▸ Directions: Write out every line of the material as it stands, apart from the pictures.
** Opening Material for this exercise block **
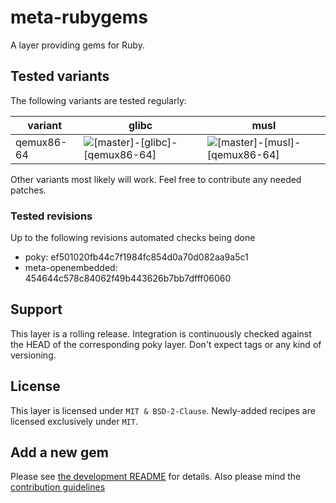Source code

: # meta-rubygems

A layer providing gems for Ruby.

## Tested variants

The following variants are tested regularly:

| variant     | glibc                                                                                                                                             | musl                                                                                                                                            |
| ----------- | ------------------------------------------------------------------------------------------------------------------------------------------------- | ----------------------------------------------------------------------------------------------------------------------------------------------- |
| qemux86-64  | ![[master]-[glibc]-[qemux86-64]](https://github.com/priv-kweihmann/meta-rubygems/workflows/%5Bmaster%5D-%5Bglibc%5D-%5Bqemux86-64%5D/badge.svg)   | ![[master]-[musl]-[qemux86-64]](https://github.com/priv-kweihmann/meta-rubygems/workflows/%5Bmaster%5D-%5Bmusl%5D-%5Bqemux86-64%5D/badge.svg)   |

Other variants most likely will work.
Feel free to contribute any needed patches.

### Tested revisions

Up to the following revisions automated checks being done

* poky: ef501020fb44c7f1984fc854d0a70d082aa9a5c1
* meta-openembedded: 454644c578c84062f49b443626b7bb7dfff06060

## Support

This layer is a rolling release.
Integration is continuously checked against the HEAD of the corresponding poky layer.
Don't expect tags or any kind of versioning.

## License

This layer is licensed under `MIT & BSD-2-Clause`.
Newly-added recipes are licensed exclusively under `MIT`.

## Add a new gem

Please see [the development README](scripts/README.md) for details.
Also please mind the [contribution guidelines](CONTRIBUTING.md)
** Closing Material for this exercise block **
▸ Exercise result:
Source code

: # meta-rubygems

A layer providing gems for Ruby.

## Tested variants

The following variants are tested regularly:

| variant     | glibc                                                                                                                                             | musl                                                                                                                                            |
| ----------- | ------------------------------------------------------------------------------------------------------------------------------------------------- | ----------------------------------------------------------------------------------------------------------------------------------------------- |
| qemux86-64  | ![[master]-[glibc]-[qemux86-64]](https://github.com/priv-kweihmann/meta-rubygems/workflows/%5Bmaster%5D-%5Bglibc%5D-%5Bqemux86-64%5D/badge.svg)   | ![[master]-[musl]-[qemux86-64]](https://github.com/priv-kweihmann/meta-rubygems/workflows/%5Bmaster%5D-%5Bmusl%5D-%5Bqemux86-64%5D/badge.svg)   |

Other variants most likely will work.
Feel free to contribute any needed patches.

### Tested revisions

Up to the following revisions automated checks being done

* poky: ef501020fb44c7f1984fc854d0a70d082aa9a5c1
* meta-openembedded: 454644c578c84062f49b443626b7bb7dfff06060

## Support

This layer is a rolling release.
Integration is continuously checked against the HEAD of the corresponding poky layer.
Don't expect tags or any kind of versioning.

## License

This layer is licensed under `MIT & BSD-2-Clause`.
Newly-added recipes are licensed exclusively under `MIT`.

## Add a new gem

Please see [the development README](scripts/README.md) for details.
Also please mind the [contribution guidelines](CONTRIBUTING.md)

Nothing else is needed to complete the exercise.